# Work instructions:
Repeat nothing but the lines below running from the one containing "- subjective feedback" to the one containing "- path to production". Keep both end lines.

Records supplied section start

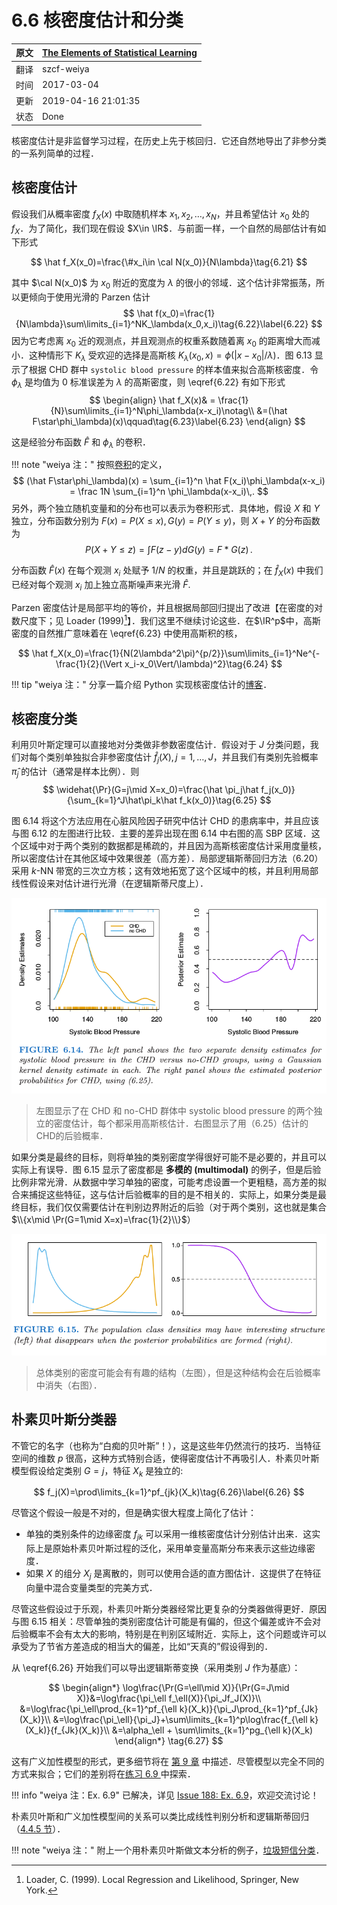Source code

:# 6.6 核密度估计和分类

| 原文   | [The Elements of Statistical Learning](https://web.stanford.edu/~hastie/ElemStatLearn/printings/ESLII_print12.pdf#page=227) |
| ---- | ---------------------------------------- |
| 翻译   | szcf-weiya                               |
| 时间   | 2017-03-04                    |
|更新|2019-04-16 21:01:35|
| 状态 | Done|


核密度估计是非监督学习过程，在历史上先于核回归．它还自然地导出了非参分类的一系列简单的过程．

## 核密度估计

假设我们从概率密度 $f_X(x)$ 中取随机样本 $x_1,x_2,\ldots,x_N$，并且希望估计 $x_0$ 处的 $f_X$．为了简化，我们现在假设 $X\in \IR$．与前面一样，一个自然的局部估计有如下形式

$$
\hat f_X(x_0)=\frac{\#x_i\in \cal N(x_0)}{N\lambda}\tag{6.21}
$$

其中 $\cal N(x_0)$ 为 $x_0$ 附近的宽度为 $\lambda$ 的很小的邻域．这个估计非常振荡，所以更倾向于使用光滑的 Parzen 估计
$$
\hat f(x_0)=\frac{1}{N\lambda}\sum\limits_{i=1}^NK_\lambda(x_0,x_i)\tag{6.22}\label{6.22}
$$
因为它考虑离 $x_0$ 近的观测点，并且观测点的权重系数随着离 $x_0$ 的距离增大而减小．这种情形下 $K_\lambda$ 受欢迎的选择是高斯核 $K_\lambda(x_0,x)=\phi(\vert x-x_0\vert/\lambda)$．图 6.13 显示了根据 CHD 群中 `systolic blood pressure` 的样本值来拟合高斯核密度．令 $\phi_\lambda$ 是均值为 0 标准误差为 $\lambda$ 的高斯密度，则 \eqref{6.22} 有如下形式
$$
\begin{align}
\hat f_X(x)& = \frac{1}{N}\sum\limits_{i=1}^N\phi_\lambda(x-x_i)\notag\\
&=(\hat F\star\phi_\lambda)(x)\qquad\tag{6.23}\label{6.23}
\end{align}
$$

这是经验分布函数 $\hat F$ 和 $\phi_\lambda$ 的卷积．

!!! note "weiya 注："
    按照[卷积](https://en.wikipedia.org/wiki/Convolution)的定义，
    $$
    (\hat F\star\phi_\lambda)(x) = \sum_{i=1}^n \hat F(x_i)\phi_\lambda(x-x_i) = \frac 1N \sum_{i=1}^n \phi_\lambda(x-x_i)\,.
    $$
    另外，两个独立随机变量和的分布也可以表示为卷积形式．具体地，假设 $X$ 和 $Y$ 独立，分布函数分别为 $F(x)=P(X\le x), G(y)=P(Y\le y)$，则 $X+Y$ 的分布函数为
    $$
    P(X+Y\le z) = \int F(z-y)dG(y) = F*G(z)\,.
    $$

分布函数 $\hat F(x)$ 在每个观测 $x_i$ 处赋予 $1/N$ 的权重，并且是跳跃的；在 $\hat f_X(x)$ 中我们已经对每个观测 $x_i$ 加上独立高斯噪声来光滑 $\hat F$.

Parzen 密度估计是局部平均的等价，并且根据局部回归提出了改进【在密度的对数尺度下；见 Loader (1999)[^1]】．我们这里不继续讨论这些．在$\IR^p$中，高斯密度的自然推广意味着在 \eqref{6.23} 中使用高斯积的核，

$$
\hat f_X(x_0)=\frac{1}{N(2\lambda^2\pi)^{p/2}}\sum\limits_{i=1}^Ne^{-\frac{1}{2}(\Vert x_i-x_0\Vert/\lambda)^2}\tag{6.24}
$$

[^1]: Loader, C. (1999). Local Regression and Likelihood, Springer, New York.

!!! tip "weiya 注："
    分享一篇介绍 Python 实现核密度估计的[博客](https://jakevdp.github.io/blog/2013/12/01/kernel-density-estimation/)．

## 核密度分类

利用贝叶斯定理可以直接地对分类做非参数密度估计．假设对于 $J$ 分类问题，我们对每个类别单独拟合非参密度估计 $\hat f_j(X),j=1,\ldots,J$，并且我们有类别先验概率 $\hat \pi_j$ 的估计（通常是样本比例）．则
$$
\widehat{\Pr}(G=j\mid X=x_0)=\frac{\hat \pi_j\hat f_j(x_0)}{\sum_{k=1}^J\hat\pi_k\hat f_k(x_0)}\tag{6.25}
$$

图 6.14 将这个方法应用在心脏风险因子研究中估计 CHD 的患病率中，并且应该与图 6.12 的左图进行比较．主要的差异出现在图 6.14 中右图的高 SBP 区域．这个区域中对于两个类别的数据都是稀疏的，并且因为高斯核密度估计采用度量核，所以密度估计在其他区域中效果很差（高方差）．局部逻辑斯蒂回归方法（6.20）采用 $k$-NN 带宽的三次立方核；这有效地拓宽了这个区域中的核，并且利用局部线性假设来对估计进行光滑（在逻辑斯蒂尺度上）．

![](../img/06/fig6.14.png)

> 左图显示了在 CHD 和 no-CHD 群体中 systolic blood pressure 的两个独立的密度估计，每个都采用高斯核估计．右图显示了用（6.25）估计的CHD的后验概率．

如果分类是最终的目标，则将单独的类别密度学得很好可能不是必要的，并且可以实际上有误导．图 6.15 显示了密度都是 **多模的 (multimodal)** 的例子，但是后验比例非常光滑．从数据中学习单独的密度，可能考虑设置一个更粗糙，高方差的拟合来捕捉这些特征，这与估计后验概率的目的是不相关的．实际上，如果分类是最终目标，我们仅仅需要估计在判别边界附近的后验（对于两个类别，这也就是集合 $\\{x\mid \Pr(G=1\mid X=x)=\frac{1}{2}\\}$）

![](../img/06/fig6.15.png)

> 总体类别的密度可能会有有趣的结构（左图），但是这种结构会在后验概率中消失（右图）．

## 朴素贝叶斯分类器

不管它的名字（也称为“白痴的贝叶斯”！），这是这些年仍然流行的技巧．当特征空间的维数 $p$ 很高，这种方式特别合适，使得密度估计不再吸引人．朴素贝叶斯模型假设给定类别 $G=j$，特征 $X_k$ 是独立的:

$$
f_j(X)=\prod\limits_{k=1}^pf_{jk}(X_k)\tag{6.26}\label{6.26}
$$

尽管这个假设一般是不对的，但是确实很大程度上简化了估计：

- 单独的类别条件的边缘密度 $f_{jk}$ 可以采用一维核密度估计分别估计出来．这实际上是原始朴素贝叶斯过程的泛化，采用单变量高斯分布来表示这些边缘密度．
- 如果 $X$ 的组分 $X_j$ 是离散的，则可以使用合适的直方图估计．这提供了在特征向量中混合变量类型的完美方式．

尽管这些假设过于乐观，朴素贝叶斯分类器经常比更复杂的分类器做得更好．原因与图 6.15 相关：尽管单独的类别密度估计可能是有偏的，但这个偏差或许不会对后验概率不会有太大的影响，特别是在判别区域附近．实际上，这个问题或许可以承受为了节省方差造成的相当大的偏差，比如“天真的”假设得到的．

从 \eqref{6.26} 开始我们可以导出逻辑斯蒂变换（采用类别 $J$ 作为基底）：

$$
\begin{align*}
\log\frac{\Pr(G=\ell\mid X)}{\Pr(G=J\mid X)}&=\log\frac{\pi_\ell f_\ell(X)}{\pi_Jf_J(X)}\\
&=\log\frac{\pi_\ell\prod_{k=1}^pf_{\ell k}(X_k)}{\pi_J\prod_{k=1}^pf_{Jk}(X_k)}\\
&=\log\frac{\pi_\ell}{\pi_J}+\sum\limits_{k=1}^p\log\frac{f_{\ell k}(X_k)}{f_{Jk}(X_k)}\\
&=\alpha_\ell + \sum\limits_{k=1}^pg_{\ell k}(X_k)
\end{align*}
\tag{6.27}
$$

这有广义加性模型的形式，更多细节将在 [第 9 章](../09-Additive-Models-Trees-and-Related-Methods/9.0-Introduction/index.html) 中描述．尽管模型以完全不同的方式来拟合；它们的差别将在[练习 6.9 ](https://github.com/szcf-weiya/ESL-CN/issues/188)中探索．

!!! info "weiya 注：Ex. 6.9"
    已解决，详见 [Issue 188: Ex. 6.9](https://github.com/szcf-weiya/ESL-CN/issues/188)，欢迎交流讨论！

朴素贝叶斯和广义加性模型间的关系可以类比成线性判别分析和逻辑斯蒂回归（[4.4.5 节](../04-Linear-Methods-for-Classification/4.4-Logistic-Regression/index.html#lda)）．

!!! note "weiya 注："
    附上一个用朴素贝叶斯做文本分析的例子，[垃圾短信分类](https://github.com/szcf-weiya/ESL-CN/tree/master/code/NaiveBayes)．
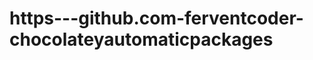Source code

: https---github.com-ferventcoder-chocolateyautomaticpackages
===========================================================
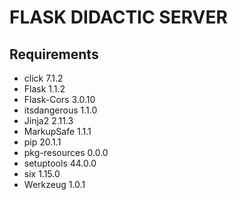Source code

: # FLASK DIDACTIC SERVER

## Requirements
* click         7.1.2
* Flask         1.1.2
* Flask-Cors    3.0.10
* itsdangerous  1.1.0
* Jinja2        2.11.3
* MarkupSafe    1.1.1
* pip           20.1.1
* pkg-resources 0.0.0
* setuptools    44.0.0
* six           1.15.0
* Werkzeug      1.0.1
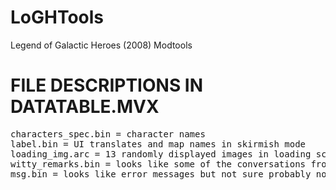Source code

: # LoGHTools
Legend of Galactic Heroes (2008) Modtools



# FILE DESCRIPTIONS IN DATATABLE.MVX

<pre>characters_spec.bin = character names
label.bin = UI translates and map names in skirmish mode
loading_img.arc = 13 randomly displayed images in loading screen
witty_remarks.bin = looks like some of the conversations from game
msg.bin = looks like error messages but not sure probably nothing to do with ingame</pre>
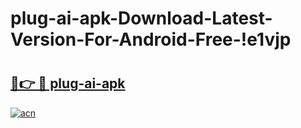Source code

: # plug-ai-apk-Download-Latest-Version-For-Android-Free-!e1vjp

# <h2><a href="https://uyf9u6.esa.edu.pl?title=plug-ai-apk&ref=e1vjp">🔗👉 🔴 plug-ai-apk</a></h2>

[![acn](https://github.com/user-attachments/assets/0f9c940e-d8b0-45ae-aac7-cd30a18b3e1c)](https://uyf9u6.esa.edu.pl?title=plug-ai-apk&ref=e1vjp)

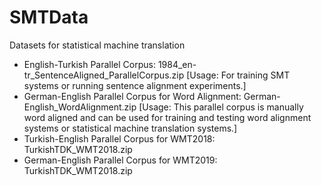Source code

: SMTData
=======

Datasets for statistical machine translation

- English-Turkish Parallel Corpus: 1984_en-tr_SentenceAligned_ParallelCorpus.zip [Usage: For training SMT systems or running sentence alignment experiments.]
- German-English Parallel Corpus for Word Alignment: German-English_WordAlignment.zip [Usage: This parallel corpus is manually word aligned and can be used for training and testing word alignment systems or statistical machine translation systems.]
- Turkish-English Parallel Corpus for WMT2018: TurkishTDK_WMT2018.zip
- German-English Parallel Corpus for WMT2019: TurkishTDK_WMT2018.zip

Records supplied section end
Records supplied section start

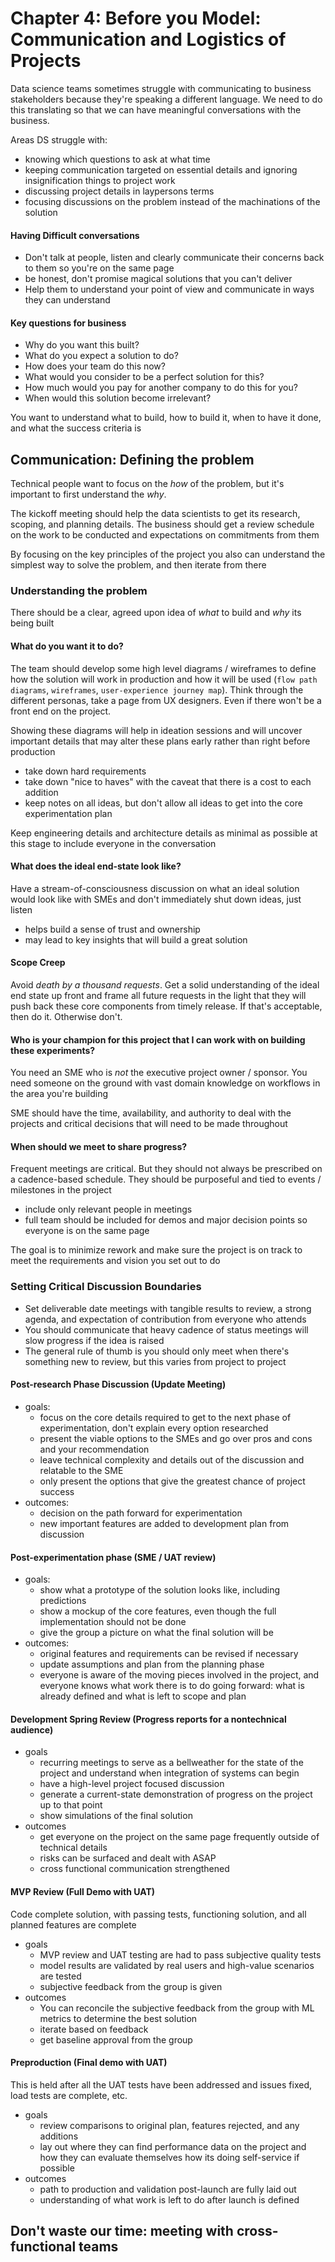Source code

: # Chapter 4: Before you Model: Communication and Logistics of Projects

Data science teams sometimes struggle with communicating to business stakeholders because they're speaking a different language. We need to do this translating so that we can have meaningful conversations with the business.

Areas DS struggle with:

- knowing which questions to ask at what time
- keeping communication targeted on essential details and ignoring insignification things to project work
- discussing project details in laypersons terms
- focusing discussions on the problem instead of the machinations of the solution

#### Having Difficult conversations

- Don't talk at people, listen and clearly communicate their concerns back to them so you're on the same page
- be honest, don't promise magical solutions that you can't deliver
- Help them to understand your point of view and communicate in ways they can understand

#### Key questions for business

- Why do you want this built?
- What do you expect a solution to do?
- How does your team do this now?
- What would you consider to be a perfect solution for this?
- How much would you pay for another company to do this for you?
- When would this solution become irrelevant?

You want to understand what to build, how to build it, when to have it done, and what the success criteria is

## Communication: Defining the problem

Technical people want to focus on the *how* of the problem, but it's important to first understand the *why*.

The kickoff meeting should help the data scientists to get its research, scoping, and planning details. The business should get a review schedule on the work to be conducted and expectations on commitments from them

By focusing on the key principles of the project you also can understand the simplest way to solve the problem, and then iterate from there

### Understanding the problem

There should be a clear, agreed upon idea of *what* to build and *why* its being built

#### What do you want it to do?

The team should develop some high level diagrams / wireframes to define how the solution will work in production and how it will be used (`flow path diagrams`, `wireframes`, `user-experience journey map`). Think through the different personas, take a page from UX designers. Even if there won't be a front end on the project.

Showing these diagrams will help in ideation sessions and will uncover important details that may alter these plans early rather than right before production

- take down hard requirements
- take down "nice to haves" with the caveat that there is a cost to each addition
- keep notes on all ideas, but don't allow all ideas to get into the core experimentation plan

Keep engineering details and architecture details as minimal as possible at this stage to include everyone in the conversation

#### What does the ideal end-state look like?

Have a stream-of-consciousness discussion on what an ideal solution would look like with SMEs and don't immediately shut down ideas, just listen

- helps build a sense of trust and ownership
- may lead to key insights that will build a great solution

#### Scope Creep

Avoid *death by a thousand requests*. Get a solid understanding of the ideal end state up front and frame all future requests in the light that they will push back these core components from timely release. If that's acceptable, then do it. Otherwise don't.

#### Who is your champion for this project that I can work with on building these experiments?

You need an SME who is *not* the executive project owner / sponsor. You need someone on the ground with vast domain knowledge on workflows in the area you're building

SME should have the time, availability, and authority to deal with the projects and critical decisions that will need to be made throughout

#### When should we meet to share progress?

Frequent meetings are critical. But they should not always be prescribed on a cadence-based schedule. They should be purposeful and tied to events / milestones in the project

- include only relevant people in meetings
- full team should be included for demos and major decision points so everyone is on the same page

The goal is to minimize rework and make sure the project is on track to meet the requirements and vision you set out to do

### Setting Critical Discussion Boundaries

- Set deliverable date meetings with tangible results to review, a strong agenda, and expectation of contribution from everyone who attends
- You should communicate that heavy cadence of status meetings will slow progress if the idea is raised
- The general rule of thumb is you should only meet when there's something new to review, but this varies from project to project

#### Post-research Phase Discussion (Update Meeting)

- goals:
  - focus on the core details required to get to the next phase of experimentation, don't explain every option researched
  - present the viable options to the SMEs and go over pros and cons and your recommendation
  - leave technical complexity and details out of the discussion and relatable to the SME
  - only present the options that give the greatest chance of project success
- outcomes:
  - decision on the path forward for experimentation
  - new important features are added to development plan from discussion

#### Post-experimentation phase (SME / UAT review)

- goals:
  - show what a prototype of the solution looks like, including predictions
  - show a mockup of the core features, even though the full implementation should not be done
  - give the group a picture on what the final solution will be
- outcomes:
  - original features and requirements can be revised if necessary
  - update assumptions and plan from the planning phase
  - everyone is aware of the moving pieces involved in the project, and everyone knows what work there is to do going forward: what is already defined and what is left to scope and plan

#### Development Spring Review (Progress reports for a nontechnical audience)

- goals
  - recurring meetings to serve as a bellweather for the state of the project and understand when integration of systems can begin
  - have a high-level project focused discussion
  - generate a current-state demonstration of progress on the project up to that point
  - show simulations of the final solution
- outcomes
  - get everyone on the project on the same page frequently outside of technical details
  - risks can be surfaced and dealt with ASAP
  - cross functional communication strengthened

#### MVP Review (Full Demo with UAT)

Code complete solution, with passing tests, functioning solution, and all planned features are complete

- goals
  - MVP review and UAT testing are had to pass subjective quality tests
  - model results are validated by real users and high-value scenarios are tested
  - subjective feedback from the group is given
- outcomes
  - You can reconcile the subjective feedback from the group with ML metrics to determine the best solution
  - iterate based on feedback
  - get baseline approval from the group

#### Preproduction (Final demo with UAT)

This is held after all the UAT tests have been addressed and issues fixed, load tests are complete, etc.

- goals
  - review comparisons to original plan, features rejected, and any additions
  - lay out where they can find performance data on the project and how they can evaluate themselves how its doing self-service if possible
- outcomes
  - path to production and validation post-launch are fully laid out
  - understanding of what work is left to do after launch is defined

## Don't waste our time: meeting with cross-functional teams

Records supplied section end

# Solution to this problem:
  - subjective feedback from the group is given
- outcomes
  - You can reconcile the subjective feedback from the group with ML metrics to determine the best solution
  - iterate based on feedback
  - get baseline approval from the group

#### Preproduction (Final demo with UAT)

This is held after all the UAT tests have been addressed and issues fixed, load tests are complete, etc.

- goals
  - review comparisons to original plan, features rejected, and any additions
  - lay out where they can find performance data on the project and how they can evaluate themselves how its doing self-service if possible
- outcomes
  - path to production and validation post-launch are fully laid out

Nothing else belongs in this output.